Why Some MSPs Keep Winning Awards While Others Fade: The Net Friends Pattern

It's easy to dismiss industry awards as corporate fluff, but when you see a company consistently recognized year after year across different platforms, something real is happening behind the scenes. We're breaking down what separates the MSPs that actually matter from the rest of the pack.

Why Some MSPs Keep Winning Awards While Others Fade: The Net Friends Pattern

Here's something I've noticed while researching the managed services provider landscape: most companies celebrate one award like it's the Super Bowl. Then you go silent for two years. It happens so often that when you do see consistent recognition, it actually stands out.

That's what made me curious about Net Friends, a North Carolina-based MSP that keeps popping up on various industry lists. Not just once. Not even twice. But year after year, across multiple award programs. And honestly? It made me wonder what they're actually doing differently.
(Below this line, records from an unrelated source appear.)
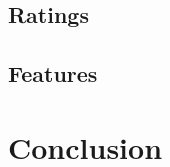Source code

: \documentclass[conference]{IEEEtran}
\begin{document}
\subsection{Ratings}


\subsection{Features}




\section{Conclusion}






\end{document}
The Award Portfolio That Tells a Story

Let's be real—industry awards can be bought, gamed, or meaningless. But what can't be faked is consistent, multi-year recognition across different organizations with different criteria.

Net Friends shows up on:

  • Cloudtango's MSP Select 100 list
  • Channel Partners MSP 501 Global Ranking (multiple years)
  • MSP 555 Award lists
  • NC TECH innovation finalist picks

That's not a coincidence. That's a pattern.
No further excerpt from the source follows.